Great photos and explanation.
The two rugs I bought from Tayfun in April arrive this week delivered by one of his agents. Like you mother, I don’t know exactly how this happened, but I fell under his spell and the beauty of the rugs. He is married to an American woman and my father and I spent a wonderful time having lunch and talking with him after the sale.
Hi Priscilla, glad to know we are not alone in our pursuit of beauty in the textile arts, and vulnerability to knowledgeable, kind gentlemen such as Tayfun! We are still waiting for the delivery of our rugs but I have no doubt that my hallway will be as graced as I’ve been imagining. I’ll try to post a picture–
Pingback: 10 Best Things About Turkey (so far) « Live Clay
Hi! Could you please tell me the name or type of the rug you bought. Thanks
Hi Bejoy, you can read a little bit about the region where my rug was purchased in this post (toward the bottom) https://liveclay.wordpress.com/2011/05/22/i-cant-believe-i-bought-a-turkish-rug/ and see a picture of it here https://liveclay.wordpress.com/2011/06/25/turkish-rug-has-arrived/. When I get home today, I will look on the certificate to see iif there is a more specific name for this kind of rug. I am really happy with it. My mom also purchased a silk/cotton rug, and a cotton/cotton, and she is also happy.
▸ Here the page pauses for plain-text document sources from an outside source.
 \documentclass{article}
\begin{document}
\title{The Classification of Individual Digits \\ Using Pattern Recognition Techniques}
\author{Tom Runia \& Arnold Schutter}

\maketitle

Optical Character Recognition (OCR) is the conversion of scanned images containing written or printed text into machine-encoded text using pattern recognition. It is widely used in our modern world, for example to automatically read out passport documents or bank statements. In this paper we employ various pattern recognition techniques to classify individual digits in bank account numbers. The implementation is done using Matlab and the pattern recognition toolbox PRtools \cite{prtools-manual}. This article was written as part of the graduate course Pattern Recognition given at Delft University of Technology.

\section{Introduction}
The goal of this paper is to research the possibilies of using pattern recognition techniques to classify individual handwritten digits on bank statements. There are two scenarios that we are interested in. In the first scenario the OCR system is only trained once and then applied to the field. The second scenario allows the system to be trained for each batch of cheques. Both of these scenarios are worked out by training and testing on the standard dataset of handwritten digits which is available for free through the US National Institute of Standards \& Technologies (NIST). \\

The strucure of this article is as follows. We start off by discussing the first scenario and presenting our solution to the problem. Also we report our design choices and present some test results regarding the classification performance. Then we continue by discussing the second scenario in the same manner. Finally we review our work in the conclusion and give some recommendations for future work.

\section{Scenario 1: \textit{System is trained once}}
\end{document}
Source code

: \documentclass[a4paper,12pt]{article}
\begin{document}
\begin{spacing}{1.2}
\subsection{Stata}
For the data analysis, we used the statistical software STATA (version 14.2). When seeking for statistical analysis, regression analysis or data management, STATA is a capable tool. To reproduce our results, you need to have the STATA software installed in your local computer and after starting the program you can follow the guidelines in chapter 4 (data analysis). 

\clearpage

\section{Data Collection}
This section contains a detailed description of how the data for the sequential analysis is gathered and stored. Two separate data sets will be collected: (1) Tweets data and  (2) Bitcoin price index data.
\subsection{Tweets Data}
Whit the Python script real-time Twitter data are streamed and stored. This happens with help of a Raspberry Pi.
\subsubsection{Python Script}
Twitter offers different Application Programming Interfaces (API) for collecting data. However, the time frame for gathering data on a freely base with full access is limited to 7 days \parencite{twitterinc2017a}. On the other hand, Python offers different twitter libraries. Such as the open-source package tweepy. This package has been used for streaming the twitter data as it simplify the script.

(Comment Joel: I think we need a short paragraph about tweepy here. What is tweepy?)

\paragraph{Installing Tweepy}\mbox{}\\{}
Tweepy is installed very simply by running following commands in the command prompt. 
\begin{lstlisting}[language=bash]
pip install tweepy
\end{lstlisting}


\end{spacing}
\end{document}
Amazing! I’m the in market for one in Dubai and overwhelmed by the whole process (choosing one, bargaining, finding a reliable store, etc.) Also considering a trip to Turkey….
Hi longhornsandcamels! Yes, the rug purchasing was very intimidating and not something I would do without some knowledge about the products & process. We were lucky–on this trip to Turkey we were taken only to reputable establishments. Even so, the Turks are freaking great salesmen.
Is there a local person who might guide you, who knows a little about buying good rugs?? We loved Turkey! You should definitely put it on your agenda…
it’s BEAUTIFUL, Laura…..and colors are fabulous!